**TASK OBJECTIVE:**
Every line below should be repeated exactly.

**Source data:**
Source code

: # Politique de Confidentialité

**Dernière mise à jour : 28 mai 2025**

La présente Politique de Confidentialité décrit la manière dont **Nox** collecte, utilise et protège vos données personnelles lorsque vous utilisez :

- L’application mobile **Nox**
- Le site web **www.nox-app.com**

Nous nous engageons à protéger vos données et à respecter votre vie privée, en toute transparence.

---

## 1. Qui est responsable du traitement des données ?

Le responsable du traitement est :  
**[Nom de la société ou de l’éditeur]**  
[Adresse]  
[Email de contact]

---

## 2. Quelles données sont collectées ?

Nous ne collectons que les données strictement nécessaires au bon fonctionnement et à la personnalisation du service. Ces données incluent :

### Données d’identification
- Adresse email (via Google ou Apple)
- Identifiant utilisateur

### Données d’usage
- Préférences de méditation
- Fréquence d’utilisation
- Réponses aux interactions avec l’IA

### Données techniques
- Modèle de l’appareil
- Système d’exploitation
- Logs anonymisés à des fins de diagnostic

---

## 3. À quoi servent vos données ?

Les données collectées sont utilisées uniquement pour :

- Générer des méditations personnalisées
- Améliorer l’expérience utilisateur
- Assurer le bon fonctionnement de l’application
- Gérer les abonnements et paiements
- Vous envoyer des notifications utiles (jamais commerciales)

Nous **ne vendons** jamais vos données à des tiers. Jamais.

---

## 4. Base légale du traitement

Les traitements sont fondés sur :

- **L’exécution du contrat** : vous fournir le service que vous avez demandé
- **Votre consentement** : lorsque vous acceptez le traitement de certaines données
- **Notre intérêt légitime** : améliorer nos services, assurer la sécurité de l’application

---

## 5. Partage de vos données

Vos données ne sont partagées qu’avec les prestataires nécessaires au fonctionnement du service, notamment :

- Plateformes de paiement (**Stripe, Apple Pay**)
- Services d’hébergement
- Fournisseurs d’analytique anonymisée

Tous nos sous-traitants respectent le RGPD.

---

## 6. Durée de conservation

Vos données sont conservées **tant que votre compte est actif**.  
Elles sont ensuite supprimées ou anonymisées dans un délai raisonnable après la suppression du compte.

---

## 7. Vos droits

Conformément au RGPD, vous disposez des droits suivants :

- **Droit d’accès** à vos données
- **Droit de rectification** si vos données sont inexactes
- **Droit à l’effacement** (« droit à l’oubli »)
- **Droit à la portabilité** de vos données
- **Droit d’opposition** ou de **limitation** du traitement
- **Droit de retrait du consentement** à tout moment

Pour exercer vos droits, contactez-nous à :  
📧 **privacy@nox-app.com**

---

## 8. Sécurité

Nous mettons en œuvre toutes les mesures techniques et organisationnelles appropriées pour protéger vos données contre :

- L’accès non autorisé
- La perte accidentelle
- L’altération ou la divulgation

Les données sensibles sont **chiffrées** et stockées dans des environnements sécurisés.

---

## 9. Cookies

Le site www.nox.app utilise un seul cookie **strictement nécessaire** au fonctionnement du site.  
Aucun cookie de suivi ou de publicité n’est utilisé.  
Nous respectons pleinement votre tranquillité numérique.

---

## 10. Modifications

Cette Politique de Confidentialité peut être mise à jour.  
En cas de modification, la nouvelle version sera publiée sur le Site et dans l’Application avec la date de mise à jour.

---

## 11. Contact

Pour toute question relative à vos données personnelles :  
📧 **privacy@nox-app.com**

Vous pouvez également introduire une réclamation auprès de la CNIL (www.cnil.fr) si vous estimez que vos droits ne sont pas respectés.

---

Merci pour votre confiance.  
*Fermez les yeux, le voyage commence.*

**ANSWER FOR THE TASK:**
Source code

: # Politique de Confidentialité

**Dernière mise à jour : 28 mai 2025**

La présente Politique de Confidentialité décrit la manière dont **Nox** collecte, utilise et protège vos données personnelles lorsque vous utilisez :

- L’application mobile **Nox**
- Le site web **www.nox-app.com**

Nous nous engageons à protéger vos données et à respecter votre vie privée, en toute transparence.

---

## 1. Qui est responsable du traitement des données ?

Le responsable du traitement est :  
**[Nom de la société ou de l’éditeur]**  
[Adresse]  
[Email de contact]

---

## 2. Quelles données sont collectées ?

Nous ne collectons que les données strictement nécessaires au bon fonctionnement et à la personnalisation du service. Ces données incluent :

### Données d’identification
- Adresse email (via Google ou Apple)
- Identifiant utilisateur

### Données d’usage
- Préférences de méditation
- Fréquence d’utilisation
- Réponses aux interactions avec l’IA

### Données techniques
- Modèle de l’appareil
- Système d’exploitation
- Logs anonymisés à des fins de diagnostic

---

## 3. À quoi servent vos données ?

Les données collectées sont utilisées uniquement pour :

- Générer des méditations personnalisées
- Améliorer l’expérience utilisateur
- Assurer le bon fonctionnement de l’application
- Gérer les abonnements et paiements
- Vous envoyer des notifications utiles (jamais commerciales)

Nous **ne vendons** jamais vos données à des tiers. Jamais.

---

## 4. Base légale du traitement

Les traitements sont fondés sur :

- **L’exécution du contrat** : vous fournir le service que vous avez demandé
- **Votre consentement** : lorsque vous acceptez le traitement de certaines données
- **Notre intérêt légitime** : améliorer nos services, assurer la sécurité de l’application

---

## 5. Partage de vos données

Vos données ne sont partagées qu’avec les prestataires nécessaires au fonctionnement du service, notamment :

- Plateformes de paiement (**Stripe, Apple Pay**)
- Services d’hébergement
- Fournisseurs d’analytique anonymisée

Tous nos sous-traitants respectent le RGPD.

---

## 6. Durée de conservation

Vos données sont conservées **tant que votre compte est actif**.  
Elles sont ensuite supprimées ou anonymisées dans un délai raisonnable après la suppression du compte.

---

## 7. Vos droits

Conformément au RGPD, vous disposez des droits suivants :

- **Droit d’accès** à vos données
- **Droit de rectification** si vos données sont inexactes
- **Droit à l’effacement** (« droit à l’oubli »)
- **Droit à la portabilité** de vos données
- **Droit d’opposition** ou de **limitation** du traitement
- **Droit de retrait du consentement** à tout moment

Pour exercer vos droits, contactez-nous à :  
📧 **privacy@nox-app.com**

---

## 8. Sécurité

Nous mettons en œuvre toutes les mesures techniques et organisationnelles appropriées pour protéger vos données contre :

- L’accès non autorisé
- La perte accidentelle
- L’altération ou la divulgation

Les données sensibles sont **chiffrées** et stockées dans des environnements sécurisés.

---

## 9. Cookies

Le site www.nox.app utilise un seul cookie **strictement nécessaire** au fonctionnement du site.  
Aucun cookie de suivi ou de publicité n’est utilisé.  
Nous respectons pleinement votre tranquillité numérique.

---

## 10. Modifications

Cette Politique de Confidentialité peut être mise à jour.  
En cas de modification, la nouvelle version sera publiée sur le Site et dans l’Application avec la date de mise à jour.

---

## 11. Contact

Pour toute question relative à vos données personnelles :  
📧 **privacy@nox-app.com**

Vous pouvez également introduire une réclamation auprès de la CNIL (www.cnil.fr) si vous estimez que vos droits ne sont pas respectés.

---

Merci pour votre confiance.  
*Fermez les yeux, le voyage commence.*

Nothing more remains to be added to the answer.